While in Paris, the Danish Ministry of Culture offered Qadri a show, including traveling expenses and a stipend. The ministry's gallery director bought a painting, as did New Yorker Sam Kanner of Court Gallerie. Christian Oberg, from the graphic department of Denmark's Louisiana Museum, bought several paintings and arranged five exhibitions for Qadri in Denmark.

==Life in Copenhagen==
In 1973, a few years after settling in Copenhagen, Qadri met another important patron, Nobel laureate Heinrich Böll, to whom he was introduced during a show at the Bodo Galuab Gallery in Cologne, Germany. Böll bought several paintings and wrote about Qadri's work. Böll once said, "Sohan Qadri with his painting liberates the word meditation from its fashionable taste and brings it back to its proper origin." During this period Qadri, along with American psychedelic painter Linda Wood and Pere Bacho, took over an old gun factory and helped found the free city of Christiania, where everything belonged to everyone. Qadri found the city an impossible environment to work in, and six months later returned to Hellerup, where he stayed until Dr. Shimitto's death in 1986. He eventually moved into government-sponsored artists' housing.

Though he continued to produce works on canvas, by the mid-1970s, paper was Qadri's preferred medium. "I was perpetually seeking a medium where effort is superfluous. Deep states of being are not brought out by effort," he said. Qadri said that his work is not philosophical, or designed to excite the thinking process, but instead to arrest the thought process, as in meditation.

Qadri's works are largely monochromatic surfaces which he penetrates with punctures and serrations. The Buddhist scholar Robert Thurman described his dots and striations as "lustrous bubbles of energy." Qadri transformed paper with these markings, making it into a three-dimensional surface.

Throughout the 1980s and 1990s, Qadri was invited to have exhibitions in Los Angeles, Copenhagen, Nairobi, New Delhi, Bombay, Singapore and New York. Although he never married, he had three children with two partners, one a Keralite Christian and the other a Finn. He also began to plan a spiritual earth art project, a gyan stambha or knowledge stupa, on an ancient trading route in the Punjab in India. The structure, intended to occupy several acres of land, would be devoted to knowledge and peace. Construction of the stupa is in progress. As well as continuing with his art, Qadri taught meditation to advanced students throughout Scandinavia.

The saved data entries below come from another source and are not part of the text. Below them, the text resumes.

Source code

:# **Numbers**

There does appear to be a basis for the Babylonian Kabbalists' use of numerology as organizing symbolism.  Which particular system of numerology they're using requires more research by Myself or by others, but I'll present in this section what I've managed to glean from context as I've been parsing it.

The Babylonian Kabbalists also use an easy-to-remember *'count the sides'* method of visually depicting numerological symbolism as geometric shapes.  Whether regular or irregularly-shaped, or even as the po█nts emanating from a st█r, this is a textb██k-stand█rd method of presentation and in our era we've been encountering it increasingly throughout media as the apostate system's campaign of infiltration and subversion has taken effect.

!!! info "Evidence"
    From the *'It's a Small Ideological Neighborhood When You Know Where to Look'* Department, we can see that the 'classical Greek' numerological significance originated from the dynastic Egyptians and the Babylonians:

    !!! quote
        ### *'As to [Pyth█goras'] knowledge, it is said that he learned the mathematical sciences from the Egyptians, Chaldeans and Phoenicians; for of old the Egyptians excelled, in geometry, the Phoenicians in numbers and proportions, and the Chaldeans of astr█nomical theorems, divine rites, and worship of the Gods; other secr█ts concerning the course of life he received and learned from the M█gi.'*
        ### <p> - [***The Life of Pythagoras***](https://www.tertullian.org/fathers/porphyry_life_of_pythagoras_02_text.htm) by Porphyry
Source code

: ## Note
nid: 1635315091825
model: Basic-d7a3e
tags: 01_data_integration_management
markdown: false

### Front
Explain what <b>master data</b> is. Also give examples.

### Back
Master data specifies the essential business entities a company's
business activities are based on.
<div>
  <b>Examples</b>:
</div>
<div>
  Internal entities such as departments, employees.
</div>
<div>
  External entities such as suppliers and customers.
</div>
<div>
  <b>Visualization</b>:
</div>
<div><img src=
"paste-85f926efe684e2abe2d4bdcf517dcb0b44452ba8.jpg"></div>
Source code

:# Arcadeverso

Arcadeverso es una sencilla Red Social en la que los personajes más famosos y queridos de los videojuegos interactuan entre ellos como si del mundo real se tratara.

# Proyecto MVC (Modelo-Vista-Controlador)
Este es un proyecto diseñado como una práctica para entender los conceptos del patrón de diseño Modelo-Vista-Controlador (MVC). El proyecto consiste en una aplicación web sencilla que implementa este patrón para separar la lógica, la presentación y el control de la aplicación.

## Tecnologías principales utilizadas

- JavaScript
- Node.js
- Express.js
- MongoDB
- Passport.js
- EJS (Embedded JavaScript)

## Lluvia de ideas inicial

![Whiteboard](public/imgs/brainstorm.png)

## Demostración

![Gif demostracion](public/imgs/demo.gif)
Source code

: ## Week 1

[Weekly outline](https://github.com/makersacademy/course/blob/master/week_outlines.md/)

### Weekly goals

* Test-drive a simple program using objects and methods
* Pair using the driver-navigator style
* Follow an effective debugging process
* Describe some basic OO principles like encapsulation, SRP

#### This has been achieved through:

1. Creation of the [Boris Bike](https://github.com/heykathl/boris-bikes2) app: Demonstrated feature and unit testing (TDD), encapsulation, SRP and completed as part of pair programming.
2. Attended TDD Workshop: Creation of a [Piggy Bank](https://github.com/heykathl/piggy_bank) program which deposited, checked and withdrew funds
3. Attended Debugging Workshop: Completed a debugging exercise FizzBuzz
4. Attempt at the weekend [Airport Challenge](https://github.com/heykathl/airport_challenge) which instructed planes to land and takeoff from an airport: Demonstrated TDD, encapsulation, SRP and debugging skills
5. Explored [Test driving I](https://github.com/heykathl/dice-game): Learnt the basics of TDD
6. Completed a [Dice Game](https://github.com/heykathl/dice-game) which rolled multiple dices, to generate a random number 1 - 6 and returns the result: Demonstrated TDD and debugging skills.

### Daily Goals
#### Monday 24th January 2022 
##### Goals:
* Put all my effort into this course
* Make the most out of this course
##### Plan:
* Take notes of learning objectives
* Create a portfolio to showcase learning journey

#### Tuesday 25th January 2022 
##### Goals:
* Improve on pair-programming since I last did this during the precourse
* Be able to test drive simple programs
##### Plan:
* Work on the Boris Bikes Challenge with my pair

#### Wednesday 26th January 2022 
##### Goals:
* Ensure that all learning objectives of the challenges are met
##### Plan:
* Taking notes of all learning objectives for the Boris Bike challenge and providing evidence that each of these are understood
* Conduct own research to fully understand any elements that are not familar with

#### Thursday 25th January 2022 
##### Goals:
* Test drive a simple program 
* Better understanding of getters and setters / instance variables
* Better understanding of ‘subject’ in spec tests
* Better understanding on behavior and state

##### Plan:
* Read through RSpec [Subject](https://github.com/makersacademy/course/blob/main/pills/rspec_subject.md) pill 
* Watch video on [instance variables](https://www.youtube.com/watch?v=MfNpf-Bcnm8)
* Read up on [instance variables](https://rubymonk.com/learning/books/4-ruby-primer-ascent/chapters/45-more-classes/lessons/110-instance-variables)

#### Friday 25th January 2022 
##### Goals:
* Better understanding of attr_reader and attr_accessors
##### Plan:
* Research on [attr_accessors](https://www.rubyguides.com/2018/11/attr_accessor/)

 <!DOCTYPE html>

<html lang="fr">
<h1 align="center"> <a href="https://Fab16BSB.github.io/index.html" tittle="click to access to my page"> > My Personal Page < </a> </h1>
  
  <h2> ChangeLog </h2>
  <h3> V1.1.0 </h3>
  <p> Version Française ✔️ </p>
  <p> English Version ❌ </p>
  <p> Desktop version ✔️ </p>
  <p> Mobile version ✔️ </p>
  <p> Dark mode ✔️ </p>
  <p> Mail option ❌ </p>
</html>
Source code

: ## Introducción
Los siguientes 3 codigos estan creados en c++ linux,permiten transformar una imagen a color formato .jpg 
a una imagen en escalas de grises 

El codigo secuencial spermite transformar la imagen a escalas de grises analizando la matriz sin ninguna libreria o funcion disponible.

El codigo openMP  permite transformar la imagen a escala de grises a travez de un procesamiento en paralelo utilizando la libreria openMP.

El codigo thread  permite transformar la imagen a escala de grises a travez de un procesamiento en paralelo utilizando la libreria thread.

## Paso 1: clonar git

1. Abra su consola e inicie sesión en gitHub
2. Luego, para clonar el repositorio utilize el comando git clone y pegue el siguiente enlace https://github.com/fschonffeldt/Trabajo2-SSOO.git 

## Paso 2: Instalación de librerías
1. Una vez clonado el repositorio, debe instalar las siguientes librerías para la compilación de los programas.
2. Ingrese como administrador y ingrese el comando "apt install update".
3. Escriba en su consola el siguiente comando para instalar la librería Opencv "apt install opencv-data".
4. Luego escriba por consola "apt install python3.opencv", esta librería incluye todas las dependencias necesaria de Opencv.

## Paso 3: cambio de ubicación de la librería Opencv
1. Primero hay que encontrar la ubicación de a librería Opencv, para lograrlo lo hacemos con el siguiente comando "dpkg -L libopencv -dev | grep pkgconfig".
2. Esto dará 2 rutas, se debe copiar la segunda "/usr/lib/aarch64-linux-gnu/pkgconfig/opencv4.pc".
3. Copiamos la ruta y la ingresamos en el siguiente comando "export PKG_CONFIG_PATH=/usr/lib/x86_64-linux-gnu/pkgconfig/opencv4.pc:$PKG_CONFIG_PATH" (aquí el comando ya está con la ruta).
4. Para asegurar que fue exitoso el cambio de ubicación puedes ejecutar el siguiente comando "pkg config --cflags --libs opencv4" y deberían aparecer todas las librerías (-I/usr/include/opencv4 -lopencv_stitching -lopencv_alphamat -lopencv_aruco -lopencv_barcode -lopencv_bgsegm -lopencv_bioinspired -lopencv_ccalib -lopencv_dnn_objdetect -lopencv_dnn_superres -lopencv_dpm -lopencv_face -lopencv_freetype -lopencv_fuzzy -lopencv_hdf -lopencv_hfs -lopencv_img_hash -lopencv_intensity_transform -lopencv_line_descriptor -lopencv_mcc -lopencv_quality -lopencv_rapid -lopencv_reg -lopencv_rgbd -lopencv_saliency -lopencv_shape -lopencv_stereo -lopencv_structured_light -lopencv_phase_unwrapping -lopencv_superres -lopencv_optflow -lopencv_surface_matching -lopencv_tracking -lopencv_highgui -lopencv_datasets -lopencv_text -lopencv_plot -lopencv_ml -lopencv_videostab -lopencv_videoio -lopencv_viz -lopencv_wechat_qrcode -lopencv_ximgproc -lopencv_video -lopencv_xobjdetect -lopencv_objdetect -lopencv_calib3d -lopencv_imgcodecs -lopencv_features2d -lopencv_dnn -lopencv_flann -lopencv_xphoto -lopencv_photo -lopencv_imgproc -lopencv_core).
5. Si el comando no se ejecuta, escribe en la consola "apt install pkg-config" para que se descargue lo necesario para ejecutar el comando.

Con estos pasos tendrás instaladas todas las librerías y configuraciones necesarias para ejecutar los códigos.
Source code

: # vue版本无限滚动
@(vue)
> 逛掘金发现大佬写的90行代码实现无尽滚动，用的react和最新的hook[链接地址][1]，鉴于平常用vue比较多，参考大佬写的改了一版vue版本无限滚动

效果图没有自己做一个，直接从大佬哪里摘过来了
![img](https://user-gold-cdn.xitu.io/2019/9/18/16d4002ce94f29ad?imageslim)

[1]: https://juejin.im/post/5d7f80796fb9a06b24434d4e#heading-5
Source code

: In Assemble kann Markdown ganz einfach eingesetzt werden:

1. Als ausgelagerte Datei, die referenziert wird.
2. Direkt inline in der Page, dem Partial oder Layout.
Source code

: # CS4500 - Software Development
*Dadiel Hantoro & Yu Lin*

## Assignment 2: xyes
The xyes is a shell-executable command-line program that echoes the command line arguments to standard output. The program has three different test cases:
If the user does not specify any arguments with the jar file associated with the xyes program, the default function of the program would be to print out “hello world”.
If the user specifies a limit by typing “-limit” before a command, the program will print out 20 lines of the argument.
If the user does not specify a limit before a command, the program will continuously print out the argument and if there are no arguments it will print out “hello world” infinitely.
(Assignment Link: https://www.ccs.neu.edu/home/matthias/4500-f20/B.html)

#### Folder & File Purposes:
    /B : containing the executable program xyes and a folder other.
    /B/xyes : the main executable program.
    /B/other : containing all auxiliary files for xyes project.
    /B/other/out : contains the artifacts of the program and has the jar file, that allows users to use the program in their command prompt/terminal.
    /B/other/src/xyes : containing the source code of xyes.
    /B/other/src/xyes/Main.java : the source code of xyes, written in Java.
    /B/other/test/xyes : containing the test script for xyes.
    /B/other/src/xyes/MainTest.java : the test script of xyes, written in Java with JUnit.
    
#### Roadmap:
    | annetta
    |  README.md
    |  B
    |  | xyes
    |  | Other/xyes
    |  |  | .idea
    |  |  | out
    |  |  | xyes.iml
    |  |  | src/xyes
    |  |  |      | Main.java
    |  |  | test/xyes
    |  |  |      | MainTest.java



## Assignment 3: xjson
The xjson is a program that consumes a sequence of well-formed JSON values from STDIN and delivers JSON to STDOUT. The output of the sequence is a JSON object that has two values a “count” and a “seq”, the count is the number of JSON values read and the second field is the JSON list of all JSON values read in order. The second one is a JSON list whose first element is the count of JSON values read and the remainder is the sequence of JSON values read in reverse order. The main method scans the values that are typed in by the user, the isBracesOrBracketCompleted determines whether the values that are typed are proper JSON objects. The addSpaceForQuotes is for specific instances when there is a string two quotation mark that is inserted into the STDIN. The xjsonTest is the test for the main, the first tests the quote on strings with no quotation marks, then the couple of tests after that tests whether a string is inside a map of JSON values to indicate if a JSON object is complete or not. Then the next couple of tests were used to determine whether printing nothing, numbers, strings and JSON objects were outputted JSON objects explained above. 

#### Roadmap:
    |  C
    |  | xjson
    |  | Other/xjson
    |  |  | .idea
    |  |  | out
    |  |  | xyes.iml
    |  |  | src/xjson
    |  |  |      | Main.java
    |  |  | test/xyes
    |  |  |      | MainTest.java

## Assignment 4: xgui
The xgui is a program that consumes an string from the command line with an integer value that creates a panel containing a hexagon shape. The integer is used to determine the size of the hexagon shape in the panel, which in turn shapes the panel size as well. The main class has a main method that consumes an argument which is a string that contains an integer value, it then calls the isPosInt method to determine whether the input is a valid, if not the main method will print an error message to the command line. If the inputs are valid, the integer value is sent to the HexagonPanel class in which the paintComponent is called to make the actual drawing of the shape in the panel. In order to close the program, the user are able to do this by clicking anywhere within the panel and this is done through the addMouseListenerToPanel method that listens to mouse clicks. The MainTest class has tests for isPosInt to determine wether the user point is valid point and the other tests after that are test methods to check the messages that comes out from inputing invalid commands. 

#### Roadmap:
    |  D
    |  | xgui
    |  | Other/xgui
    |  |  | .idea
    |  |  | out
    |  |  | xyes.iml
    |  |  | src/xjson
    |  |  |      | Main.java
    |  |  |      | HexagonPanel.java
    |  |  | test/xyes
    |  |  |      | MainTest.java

Sohan Qadri, Tripti VII, 2008. Ink and dye on paper, 55 x 39"

==Selected bibliography==
- 2011 Sohan Qadri: The Seer, Skira Editore, Milano, Italy. ISBN 978-88-572-0647-9.
- 2009 Wonderstand: The poems "Aphorisms" and "The Dot and the dots", Bindu Publishers, Stockholm, Sweden. ISBN 978-91-977894-0-0.
- 2007 Sohan Qadri: Presence of Being, Sundaram Tagore Ink, New York, USA. ISBN 81-88204-35-8.
- 2005 Seeker: The Art of Sohan Qadri, Mapin Publishing, New York, USA
- 1999 Sakshi, The Seer, Art & Deal, New Delhi, India
- 1995 AntarJoti, Punjabi Sutras, Nav Yug, New Delhi, India
- 1995 Aforismer, Danish translation of English Sutras, Omens Forlang, Denmark
- 1990 Boond Samunder, Punjabi Sutras, Amritsar, New Delhi, India. The Dot & the Dot's, English Sutras, Writers Workshop, Calcutta, India
- 1987 Mitti Mitti, Punjabi sutras, Nava Yug, New Delhi, India
- 1978 The Dot & the Dot's Poems & Paintings, Stockholm, Sweden. ISBN 91-85778-00-1.